What caching actually saves

Caching lets the provider reuse the already-processed representation of that stable prefix instead of recomputing it. The practical effect: repeated input tokens are billed at a reduced rate compared with fresh input tokens. You still pay full price for the variable suffix and for output tokens, but the big static block becomes much cheaper after the first call.

Illustrative math: suppose you make 50,000 calls a day that each share a 3,000-token prefix. That is 150 million repeated input tokens daily. Even a partial discount on that volume is a meaningful line item, and it costs you nothing but a small change in how you order your messages.

Structure prompts for cache hits

Caching works on prefixes, so the golden rule is: put the stable content first and the variable content last. Anything that changes between requests should live at the end of the prompt.

{
  "model": "anthropic/claude-sonnet-4-6",
  "messages": [
    {"role": "system", "content": "<large stable policy + examples>"},
    {"role": "user", "content": "<short variable question>"}
  ]
}

If you interleave a timestamp, a request ID, or a random token early in the prompt, you break the prefix and lose the hit. Keep volatile values out of the cached region.

Confirm the savings with the charge headers

You do not have to take caching on faith.
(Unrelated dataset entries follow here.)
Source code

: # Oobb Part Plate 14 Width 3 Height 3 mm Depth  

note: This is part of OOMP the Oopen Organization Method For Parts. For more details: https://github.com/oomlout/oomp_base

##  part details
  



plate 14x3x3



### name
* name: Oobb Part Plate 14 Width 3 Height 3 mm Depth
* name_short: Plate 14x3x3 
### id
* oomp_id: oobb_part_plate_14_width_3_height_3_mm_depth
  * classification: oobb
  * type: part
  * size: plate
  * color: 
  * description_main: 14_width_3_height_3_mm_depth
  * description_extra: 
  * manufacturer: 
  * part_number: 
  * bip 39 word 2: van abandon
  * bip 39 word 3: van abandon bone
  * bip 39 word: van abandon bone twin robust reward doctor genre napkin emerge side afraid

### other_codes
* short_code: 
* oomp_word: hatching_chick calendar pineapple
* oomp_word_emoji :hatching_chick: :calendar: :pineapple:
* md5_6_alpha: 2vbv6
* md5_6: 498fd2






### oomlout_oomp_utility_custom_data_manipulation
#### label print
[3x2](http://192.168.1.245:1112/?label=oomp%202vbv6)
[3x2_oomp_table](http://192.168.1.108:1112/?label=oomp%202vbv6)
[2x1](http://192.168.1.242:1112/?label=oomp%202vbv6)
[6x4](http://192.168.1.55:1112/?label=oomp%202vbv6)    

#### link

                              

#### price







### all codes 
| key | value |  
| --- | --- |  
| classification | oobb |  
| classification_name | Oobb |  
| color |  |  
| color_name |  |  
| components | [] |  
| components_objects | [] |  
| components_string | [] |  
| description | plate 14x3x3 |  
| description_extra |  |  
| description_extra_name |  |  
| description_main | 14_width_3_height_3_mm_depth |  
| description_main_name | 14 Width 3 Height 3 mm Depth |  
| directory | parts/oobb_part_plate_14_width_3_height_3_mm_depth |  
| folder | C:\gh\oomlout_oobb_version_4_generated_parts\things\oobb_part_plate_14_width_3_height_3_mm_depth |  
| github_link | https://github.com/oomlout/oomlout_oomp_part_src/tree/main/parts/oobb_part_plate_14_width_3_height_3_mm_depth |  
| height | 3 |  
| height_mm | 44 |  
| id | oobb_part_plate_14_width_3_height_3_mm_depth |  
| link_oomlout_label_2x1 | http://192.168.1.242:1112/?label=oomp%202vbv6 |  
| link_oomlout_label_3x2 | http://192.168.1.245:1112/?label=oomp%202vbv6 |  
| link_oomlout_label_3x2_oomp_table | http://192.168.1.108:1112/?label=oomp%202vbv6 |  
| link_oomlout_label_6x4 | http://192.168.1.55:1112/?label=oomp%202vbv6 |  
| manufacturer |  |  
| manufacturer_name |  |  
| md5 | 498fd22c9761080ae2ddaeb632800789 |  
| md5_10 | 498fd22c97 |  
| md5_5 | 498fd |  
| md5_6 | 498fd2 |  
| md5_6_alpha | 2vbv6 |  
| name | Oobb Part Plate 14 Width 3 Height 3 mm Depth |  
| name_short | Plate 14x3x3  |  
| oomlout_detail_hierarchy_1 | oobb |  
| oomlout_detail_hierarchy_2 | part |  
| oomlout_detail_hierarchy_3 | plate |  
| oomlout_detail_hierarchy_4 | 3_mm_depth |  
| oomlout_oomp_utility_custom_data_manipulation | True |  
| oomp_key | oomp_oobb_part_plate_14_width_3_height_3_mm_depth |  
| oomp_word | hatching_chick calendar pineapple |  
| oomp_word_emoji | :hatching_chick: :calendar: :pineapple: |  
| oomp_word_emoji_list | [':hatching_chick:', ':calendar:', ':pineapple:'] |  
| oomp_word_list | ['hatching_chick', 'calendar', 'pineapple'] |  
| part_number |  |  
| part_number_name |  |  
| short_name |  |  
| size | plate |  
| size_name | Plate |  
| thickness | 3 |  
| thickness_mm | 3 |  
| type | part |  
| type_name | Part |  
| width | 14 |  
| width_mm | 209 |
Model Database returns the exact cost of each call, so you can send the same request twice and watch the second one come in cheaper.

curl -sD - https://modeldatabase.com/v1/chat/completions \
  -H "Authorization: Bearer mdb_live_..." \
  -H "Content-Type: application/json" \
  -d @request.json | grep -i x-mdb-charged
# first call:  X-MDB-Charged-USD: 0.0041
# second call: X-MDB-Charged-USD: 0.0017

Log X-MDB-Charged-USD across a sample of traffic and you can measure your real cache hit rate as a dollar figure, not a guess.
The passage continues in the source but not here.